## What to do
Retype nothing except the lines below from the one with "[이메일 또는 GitHub 프로필 링크]" through the one with "This is a small", exactly, with images left out.

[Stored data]

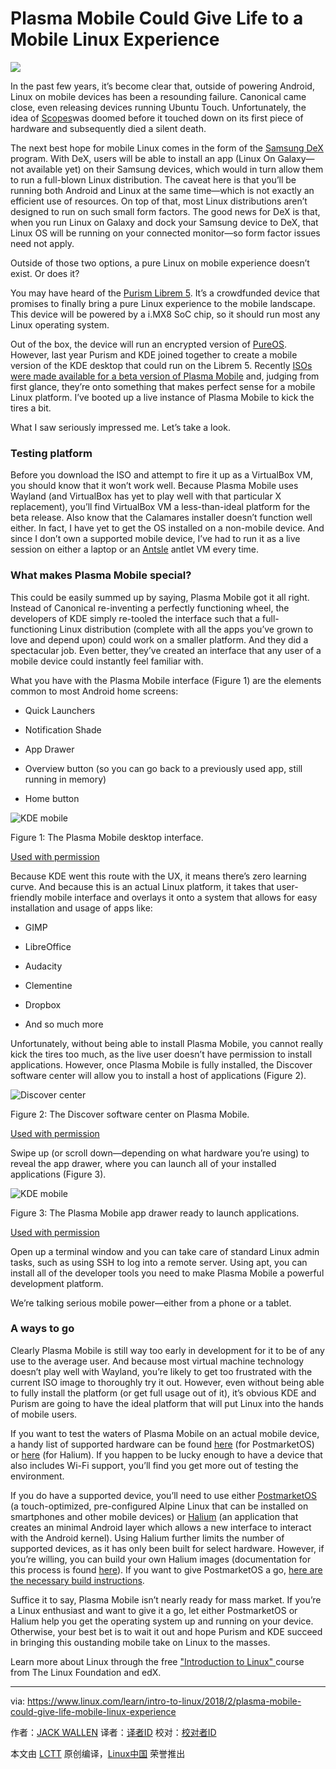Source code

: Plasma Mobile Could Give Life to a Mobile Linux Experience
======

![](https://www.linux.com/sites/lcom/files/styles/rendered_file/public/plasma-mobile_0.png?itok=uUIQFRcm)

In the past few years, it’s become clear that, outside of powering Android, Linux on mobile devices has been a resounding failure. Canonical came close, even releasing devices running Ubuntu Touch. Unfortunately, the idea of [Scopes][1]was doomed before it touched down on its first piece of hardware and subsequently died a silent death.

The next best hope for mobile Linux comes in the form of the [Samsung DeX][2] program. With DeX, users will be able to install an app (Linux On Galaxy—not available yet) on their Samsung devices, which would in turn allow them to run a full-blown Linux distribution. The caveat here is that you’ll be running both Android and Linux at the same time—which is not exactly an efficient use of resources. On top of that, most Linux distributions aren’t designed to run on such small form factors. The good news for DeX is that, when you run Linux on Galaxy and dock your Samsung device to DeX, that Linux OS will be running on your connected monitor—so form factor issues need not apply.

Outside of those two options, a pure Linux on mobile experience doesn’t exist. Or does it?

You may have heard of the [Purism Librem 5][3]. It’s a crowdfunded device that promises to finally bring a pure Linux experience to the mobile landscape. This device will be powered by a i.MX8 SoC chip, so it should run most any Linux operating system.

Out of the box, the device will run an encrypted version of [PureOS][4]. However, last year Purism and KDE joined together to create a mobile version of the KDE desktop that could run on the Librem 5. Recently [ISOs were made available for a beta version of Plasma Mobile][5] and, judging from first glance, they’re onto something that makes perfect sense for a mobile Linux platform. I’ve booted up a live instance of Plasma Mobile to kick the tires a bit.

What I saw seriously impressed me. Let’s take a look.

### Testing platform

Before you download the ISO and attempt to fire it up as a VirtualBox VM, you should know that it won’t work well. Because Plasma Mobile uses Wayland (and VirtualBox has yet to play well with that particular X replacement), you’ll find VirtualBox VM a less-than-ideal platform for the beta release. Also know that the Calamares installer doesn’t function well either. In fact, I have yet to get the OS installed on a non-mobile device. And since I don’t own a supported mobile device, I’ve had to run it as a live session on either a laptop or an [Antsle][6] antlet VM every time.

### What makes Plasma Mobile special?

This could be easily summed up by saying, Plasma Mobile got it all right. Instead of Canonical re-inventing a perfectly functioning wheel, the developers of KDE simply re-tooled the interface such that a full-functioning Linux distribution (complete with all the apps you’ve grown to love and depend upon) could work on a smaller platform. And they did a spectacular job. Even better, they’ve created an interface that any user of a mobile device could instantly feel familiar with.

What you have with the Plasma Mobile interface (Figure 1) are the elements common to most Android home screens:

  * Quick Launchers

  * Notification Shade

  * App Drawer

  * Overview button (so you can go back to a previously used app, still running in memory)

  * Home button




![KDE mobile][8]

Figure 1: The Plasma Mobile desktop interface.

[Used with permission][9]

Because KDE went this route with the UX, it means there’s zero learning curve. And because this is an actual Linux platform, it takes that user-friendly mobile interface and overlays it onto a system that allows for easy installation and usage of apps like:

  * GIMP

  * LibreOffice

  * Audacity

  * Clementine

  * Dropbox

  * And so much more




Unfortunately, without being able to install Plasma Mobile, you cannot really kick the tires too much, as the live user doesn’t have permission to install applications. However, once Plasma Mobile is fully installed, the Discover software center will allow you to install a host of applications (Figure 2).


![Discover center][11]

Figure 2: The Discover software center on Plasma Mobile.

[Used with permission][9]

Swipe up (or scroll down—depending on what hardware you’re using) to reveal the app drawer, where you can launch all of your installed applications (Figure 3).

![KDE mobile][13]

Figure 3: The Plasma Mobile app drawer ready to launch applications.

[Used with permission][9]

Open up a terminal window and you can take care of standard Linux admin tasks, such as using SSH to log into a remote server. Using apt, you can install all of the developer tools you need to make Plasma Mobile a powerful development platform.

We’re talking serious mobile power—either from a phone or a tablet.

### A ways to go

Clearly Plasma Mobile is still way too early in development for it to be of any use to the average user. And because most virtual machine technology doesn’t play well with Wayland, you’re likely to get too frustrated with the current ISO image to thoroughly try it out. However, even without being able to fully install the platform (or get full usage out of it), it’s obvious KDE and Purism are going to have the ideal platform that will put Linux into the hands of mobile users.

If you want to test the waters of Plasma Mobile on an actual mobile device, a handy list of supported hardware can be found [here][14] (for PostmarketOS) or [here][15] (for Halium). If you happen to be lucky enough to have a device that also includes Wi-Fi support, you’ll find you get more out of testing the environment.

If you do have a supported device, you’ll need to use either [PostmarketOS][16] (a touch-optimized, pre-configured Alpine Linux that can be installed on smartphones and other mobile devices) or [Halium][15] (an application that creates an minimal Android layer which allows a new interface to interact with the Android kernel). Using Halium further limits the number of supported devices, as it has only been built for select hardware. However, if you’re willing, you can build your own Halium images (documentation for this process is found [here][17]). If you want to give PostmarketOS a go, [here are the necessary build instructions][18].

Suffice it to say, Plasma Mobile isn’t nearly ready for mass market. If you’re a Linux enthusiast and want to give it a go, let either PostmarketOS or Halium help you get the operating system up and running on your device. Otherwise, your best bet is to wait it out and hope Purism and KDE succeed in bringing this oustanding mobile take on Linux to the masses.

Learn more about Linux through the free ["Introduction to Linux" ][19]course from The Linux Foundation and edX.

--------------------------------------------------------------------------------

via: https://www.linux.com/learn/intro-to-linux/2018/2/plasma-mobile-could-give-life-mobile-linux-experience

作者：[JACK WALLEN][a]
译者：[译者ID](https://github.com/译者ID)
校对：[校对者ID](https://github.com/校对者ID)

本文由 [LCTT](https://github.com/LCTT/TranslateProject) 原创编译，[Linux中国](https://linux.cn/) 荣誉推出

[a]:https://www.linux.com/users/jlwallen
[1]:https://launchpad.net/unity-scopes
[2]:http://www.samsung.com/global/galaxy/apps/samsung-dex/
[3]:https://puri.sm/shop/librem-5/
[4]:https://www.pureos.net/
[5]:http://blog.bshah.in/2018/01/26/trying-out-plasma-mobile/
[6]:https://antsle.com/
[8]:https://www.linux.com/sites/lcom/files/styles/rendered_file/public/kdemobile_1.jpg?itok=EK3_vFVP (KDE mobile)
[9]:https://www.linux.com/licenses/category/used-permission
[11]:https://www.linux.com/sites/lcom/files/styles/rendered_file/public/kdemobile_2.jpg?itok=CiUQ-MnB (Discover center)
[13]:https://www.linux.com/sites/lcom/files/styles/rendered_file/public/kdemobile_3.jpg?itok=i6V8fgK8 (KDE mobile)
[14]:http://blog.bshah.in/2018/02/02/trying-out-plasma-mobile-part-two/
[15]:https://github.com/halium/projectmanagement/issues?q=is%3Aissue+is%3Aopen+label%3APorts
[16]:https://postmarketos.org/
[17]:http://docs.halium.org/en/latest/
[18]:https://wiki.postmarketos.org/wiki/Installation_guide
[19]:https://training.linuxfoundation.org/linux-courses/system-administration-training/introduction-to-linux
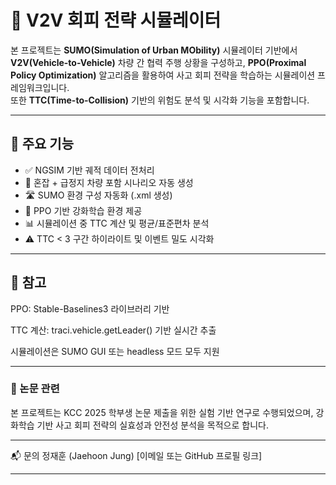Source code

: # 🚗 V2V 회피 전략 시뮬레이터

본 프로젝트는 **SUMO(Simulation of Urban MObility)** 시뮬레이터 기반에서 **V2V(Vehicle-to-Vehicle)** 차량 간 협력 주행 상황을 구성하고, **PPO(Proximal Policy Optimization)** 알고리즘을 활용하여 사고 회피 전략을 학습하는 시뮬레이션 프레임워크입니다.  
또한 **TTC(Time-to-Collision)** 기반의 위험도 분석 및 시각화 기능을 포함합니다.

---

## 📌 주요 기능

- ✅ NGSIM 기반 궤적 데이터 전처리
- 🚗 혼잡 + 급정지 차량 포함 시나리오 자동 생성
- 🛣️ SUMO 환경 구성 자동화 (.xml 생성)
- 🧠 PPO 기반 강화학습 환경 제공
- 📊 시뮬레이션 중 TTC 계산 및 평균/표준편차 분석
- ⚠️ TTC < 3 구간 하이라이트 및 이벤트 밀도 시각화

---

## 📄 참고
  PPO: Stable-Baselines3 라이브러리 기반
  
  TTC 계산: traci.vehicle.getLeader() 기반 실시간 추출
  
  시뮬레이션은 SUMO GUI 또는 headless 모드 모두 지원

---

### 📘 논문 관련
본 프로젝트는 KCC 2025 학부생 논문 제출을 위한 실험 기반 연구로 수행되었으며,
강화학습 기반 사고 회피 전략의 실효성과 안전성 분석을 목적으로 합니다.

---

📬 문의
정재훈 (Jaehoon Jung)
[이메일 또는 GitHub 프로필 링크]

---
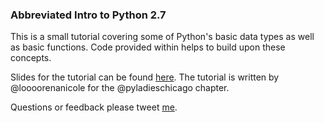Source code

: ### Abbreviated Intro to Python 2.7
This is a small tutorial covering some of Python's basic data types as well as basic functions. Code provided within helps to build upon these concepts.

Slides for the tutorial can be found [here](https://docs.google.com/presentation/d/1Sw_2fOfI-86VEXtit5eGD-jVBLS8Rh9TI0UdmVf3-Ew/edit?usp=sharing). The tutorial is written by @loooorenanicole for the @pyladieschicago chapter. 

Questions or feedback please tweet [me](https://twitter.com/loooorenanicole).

## Solution for this exercise
[이메일 또는 GitHub 프로필 링크]

---
Source code

: ### Abbreviated Intro to Python 2.7
This is a small tutorial covering some of Python's basic data types as well as basic functions. Code provided within helps to build upon these concepts.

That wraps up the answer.